#### INFORMATION PROVIDED
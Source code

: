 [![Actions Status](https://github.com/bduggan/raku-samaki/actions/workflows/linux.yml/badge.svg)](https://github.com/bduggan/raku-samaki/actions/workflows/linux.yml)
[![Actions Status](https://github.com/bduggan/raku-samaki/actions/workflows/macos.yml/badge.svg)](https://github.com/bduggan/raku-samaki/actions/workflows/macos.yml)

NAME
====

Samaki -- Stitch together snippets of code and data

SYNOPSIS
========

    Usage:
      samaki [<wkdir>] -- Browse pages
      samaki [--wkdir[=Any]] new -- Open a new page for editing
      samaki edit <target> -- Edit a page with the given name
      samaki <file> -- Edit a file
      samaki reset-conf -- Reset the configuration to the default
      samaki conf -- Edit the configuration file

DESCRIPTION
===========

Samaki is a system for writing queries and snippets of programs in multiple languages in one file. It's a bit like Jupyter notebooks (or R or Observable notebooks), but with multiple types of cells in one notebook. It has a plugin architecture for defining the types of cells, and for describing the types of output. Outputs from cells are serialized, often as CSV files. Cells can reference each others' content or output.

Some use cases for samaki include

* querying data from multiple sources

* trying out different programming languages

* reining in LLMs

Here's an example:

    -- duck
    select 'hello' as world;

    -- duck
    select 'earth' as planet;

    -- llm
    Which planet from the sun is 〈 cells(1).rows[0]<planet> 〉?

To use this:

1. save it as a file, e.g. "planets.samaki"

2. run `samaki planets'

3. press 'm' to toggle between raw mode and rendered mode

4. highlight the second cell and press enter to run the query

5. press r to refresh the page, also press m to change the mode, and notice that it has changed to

#### DIRECTIONS FOR THIS TASK
Restate every record word for word.

#### TASK RESPONSE
Source code

: [![Actions Status](https://github.com/bduggan/raku-samaki/actions/workflows/linux.yml/badge.svg)](https://github.com/bduggan/raku-samaki/actions/workflows/linux.yml)
[![Actions Status](https://github.com/bduggan/raku-samaki/actions/workflows/macos.yml/badge.svg)](https://github.com/bduggan/raku-samaki/actions/workflows/macos.yml)

NAME
====

Samaki -- Stitch together snippets of code and data

SYNOPSIS
========

    Usage:
      samaki [<wkdir>] -- Browse pages
      samaki [--wkdir[=Any]] new -- Open a new page for editing
      samaki edit <target> -- Edit a page with the given name
      samaki <file> -- Edit a file
      samaki reset-conf -- Reset the configuration to the default
      samaki conf -- Edit the configuration file

DESCRIPTION
===========

Samaki is a system for writing queries and snippets of programs in multiple languages in one file. It's a bit like Jupyter notebooks (or R or Observable notebooks), but with multiple types of cells in one notebook. It has a plugin architecture for defining the types of cells, and for describing the types of output. Outputs from cells are serialized, often as CSV files. Cells can reference each others' content or output.

Some use cases for samaki include

* querying data from multiple sources

* trying out different programming languages

* reining in LLMs

Here's an example:

    -- duck
    select 'hello' as world;

    -- duck
    select 'earth' as planet;

    -- llm
    Which planet from the sun is 〈 cells(1).rows[0]<planet> 〉?

To use this:

1. save it as a file, e.g. "planets.samaki"

2. run `samaki planets'

3. press 'm' to toggle between raw mode and rendered mode

4. highlight the second cell and press enter to run the query

5. press r to refresh the page, also press m to change the mode, and notice that it has changed to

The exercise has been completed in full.